Prompt
Check every line of the material below for the string "Science", and return the ones that have it.

Information supplied
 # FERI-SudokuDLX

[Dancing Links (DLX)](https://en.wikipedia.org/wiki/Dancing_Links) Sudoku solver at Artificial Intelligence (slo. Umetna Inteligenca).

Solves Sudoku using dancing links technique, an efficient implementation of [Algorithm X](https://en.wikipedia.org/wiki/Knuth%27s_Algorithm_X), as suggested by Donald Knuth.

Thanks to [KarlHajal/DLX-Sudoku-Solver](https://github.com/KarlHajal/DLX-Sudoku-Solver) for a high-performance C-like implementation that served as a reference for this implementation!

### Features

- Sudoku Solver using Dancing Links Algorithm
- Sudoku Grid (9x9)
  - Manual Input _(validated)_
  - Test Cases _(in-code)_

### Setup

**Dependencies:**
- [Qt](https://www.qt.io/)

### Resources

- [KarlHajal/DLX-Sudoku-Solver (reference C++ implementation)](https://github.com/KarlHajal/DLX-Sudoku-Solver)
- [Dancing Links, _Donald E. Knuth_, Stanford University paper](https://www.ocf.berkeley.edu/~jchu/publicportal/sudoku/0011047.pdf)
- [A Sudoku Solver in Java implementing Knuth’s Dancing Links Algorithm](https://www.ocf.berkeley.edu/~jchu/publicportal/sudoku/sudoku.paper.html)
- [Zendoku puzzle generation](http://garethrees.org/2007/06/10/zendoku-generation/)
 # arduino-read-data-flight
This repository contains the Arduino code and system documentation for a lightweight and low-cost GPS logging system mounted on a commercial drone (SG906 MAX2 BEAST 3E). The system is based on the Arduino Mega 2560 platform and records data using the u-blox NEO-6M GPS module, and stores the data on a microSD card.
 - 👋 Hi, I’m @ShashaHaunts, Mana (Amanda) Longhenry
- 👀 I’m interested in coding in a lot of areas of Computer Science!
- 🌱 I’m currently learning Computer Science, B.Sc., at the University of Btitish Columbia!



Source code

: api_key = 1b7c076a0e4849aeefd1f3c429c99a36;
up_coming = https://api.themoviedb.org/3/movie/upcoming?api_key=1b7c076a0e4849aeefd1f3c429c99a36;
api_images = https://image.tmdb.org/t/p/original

Problem solution
- 👀 I’m interested in coding in a lot of areas of Computer Science!
- 🌱 I’m currently learning Computer Science, B.Sc., at the University of Btitish Columbia!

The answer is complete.